#### WORK REQUIRED:
Determine how many lines in the entries below contain "href", and output only that number.

#### LISTED RECORDS:
============================================================

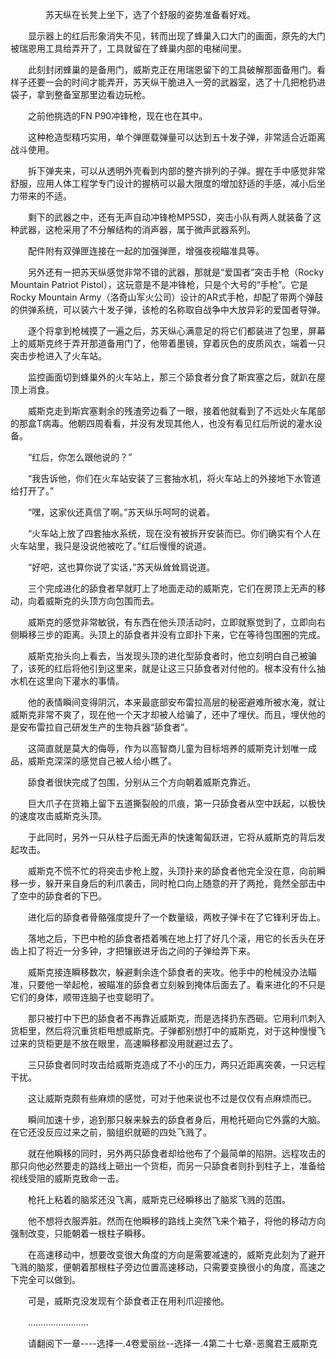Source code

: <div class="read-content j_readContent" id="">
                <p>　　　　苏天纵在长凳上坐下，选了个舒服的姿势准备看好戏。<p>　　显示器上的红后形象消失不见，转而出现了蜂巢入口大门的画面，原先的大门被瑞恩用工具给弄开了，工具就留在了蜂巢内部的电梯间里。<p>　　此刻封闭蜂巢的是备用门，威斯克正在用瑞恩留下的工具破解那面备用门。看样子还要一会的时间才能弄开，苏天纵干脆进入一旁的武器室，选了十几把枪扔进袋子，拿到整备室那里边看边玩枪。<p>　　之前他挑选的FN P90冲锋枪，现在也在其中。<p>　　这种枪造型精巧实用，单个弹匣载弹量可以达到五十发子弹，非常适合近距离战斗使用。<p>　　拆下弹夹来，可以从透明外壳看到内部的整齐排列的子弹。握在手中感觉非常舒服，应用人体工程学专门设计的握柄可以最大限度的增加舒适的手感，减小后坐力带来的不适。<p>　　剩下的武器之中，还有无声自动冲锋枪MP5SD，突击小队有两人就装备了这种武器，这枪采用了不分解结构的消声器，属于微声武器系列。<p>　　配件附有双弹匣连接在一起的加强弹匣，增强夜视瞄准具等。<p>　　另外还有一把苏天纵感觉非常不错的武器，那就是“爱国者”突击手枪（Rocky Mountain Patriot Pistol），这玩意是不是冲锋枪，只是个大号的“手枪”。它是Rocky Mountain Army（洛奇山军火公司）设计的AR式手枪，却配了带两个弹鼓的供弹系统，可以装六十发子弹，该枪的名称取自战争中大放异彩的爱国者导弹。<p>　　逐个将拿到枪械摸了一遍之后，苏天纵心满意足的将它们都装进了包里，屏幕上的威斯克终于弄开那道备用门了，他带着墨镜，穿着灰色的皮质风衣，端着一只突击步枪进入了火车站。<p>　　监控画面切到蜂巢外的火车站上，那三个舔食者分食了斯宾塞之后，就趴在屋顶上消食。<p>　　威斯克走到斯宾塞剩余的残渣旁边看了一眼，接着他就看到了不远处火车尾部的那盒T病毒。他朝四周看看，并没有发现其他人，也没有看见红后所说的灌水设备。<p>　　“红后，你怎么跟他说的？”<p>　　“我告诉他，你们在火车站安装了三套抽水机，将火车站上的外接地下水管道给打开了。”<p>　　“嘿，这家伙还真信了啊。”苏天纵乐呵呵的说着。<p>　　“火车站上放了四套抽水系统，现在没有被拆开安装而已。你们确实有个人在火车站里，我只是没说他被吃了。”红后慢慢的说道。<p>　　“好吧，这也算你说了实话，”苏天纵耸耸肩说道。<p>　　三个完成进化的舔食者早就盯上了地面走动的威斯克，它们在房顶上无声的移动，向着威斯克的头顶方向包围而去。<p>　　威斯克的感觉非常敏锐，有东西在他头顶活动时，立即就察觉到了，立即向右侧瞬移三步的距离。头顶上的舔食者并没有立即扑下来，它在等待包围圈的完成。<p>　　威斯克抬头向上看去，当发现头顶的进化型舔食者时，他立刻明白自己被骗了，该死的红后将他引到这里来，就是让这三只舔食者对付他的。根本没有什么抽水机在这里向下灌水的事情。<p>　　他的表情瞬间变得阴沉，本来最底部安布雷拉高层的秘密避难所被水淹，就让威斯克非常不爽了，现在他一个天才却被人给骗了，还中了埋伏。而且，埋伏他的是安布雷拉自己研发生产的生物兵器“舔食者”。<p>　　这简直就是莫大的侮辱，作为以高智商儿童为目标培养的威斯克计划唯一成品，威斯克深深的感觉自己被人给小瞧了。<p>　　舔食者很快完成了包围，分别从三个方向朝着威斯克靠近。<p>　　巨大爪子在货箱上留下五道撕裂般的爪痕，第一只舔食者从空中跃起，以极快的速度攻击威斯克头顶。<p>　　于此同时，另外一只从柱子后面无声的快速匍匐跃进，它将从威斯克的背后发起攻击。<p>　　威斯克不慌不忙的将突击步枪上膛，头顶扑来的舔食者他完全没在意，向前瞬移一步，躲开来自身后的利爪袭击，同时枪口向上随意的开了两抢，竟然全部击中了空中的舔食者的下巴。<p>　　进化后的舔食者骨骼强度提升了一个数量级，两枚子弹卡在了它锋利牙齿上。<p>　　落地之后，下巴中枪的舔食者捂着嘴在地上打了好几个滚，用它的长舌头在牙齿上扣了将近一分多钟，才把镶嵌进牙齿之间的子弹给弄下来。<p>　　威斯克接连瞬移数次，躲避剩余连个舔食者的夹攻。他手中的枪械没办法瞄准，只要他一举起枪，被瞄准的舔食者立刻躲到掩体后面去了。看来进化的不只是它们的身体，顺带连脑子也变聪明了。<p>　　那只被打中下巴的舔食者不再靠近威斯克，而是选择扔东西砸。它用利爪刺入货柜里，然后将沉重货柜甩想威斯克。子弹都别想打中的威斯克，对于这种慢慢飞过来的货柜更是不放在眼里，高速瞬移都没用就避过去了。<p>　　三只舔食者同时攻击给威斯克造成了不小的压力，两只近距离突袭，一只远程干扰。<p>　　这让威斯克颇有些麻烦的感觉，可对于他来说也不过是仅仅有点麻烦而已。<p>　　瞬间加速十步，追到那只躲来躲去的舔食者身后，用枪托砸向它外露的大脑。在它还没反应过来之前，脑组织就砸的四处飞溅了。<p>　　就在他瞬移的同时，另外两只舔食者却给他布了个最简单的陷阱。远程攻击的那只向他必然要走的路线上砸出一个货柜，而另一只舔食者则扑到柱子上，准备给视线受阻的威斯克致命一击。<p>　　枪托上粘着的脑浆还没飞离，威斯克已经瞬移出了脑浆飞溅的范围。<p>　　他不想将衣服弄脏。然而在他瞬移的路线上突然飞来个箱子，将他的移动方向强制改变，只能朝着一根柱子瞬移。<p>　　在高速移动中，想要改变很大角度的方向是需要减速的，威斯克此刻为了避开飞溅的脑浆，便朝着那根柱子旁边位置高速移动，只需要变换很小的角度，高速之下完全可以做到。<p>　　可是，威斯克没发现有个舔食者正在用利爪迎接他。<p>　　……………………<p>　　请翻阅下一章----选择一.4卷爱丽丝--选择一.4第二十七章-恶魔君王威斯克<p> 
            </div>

============================================================

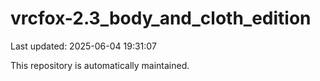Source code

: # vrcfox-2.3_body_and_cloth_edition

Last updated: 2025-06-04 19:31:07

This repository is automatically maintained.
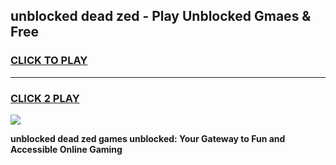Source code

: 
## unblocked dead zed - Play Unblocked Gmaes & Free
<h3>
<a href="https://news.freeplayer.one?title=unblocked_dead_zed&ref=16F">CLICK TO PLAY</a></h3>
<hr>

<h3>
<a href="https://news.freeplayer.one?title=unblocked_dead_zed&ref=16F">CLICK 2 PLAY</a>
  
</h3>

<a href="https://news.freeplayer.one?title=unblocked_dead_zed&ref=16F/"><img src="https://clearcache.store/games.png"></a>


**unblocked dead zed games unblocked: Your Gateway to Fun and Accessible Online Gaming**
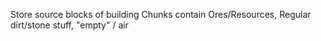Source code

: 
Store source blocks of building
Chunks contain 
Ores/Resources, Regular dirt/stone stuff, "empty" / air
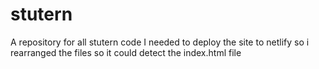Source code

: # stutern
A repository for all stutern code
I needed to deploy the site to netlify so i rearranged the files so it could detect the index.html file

============================================================

#### ANSWER FOR THE TASK:
3